You could, in fact, draw a parallel with 2001, when Jenson Button, with just a single season's experience, encountered a Benetton that the team admitted should have been oinking its way around a farmyard. Giancarlo Fisichella coped with that better than Button, just as he initially handled the R27 better than Kovalainen.
"Fisi's experience, coolness and the fact that he'd been through it all before allowed him to just keep calm, not overdrive and actually get a better result than Heikki out of the car. He knew it was going to bite him so he just kept it at a level where it didn't."
The team, of course, is introducing another rookie driver for 2008 in Nelson Piquet Jr.
"Nelson has a challenge in front of him and we need to give him time to develop and make the inevitable rookie mistakes," Symonds says. "Just like with Heikki, it's important that we give him a car he can trust and I hope that this is where 2008 turns out differently from '07. We have to be sure that the R28 is not just a race-winning car but one that inspires confidence from the drivers."
The great plus, of course, is the return of Alonso. What a race team loves is to know that after all the midnight oil has been burned, the guy in the cockpit is going to climb in and wring the car's neck. They don't want to be wondering if it might be half a second quicker with someone else in it. And that's the great motivating force of having a Senna, a Schumacher or an Alonso in the cockpit. It can also make you look pretty damned good strategically!

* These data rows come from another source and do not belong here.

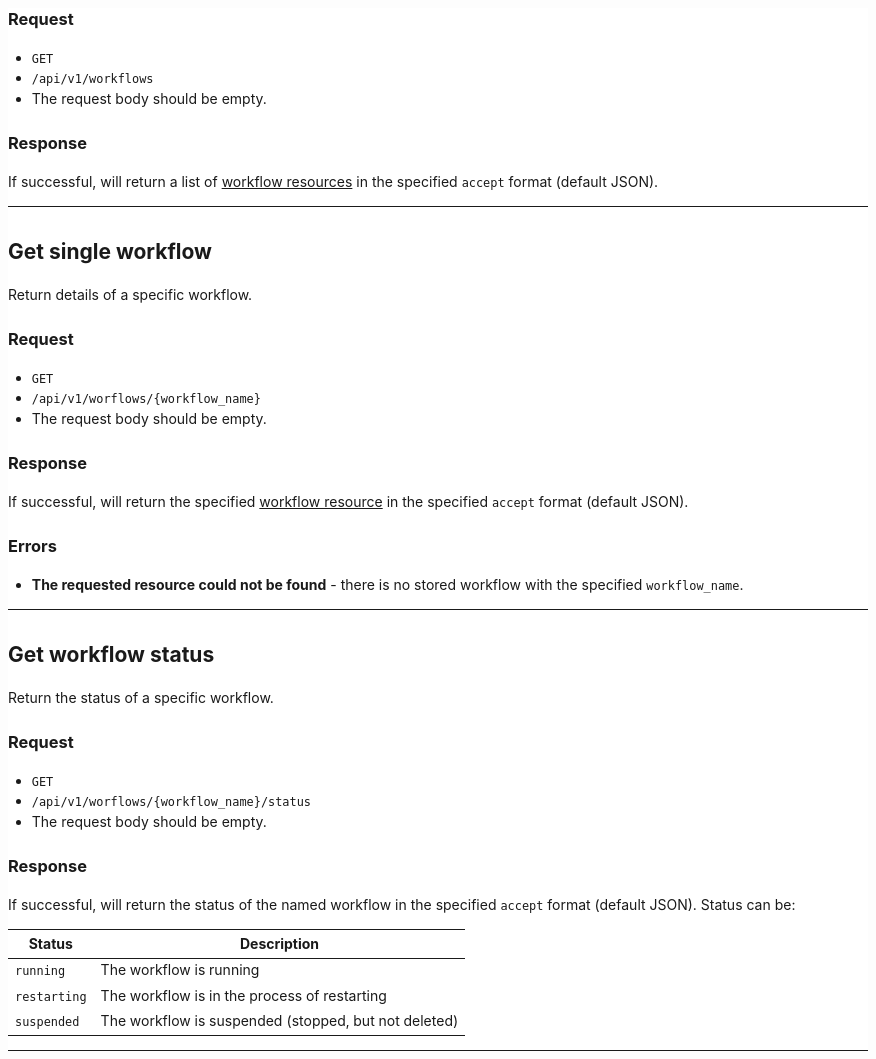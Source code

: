 ### Request
* `GET`
* `/api/v1/workflows`
* The request body should be empty.

### Response
If successful, will return a list of [workflow resources](/documentation/api/v1.0.0/api-workflows/#workflow-resource) in the specified `accept` format (default JSON).

--------------

## Get single workflow

Return details of a specific workflow.

### Request
* `GET`
* `/api/v1/worflows/{workflow_name}`
* The request body should be empty.

### Response
If successful, will return the specified [workflow resource](/documentation/api/v1.0.0/api-workflows/#workflow-resource) in the specified `accept` format (default JSON).

### Errors
* **The requested resource could not be found** - there is no stored workflow with the specified `workflow_name`.

--------------

## Get workflow status

Return the status of a specific workflow.

### Request
* `GET`
* `/api/v1/worflows/{workflow_name}/status`
* The request body should be empty.

### Response
If successful, will return the status of the named workflow in the specified `accept` format (default JSON). Status can be:

Status  |  Description
------------|-------
 `running`  |   The workflow is running
 `restarting`  |   The workflow is in the process of restarting
 `suspended`  |  The workflow is suspended (stopped, but not deleted)

--------------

"Firstly," Symonds says, "it's important to make one thing clear: Fernando would not have made up for the deficiencies of last year's car. But we are now confident that we have overcome those problems and we are desperate to give him the car his talent deserves. I am certain that the combination of Fernando in a revitalised Renault will see him challenging for wins. He knows what he wants from the car and we have shown in the past that we can deliver it."
At the launch of the R28 in Paris last week, Renault's design department explained that the zero-keel design, which they had long eschewed in favour of their vee-keel arrangement, had finally been adopted because of the demands of the Bridgestone rubber and the need to get the aero balance forward to make better use of the tyres. They admitted that, had they known what they know now, it is a route they would have adopted last year.
"We have worked largely to overcome the limitations we found in our on- and off-track development in 2007 and the R28 incorporates the lessons we learned," Symonds says. "It should allow us to get more performance from the car/tyre/aero package.
"We have had to take a more radical approach to the aerodynamics and having solved the problems with the tunnel, we are confident about doing that. The results from the tunnel show that we have made significantly more progress than normal. It now remains to be seen if that is enough relative to the competition.
"This time last year, I said I would be disappointed if we didn't win a couple of races during the season. I was disappointed... but I certainly don't intend to stay disappointed in 2008!"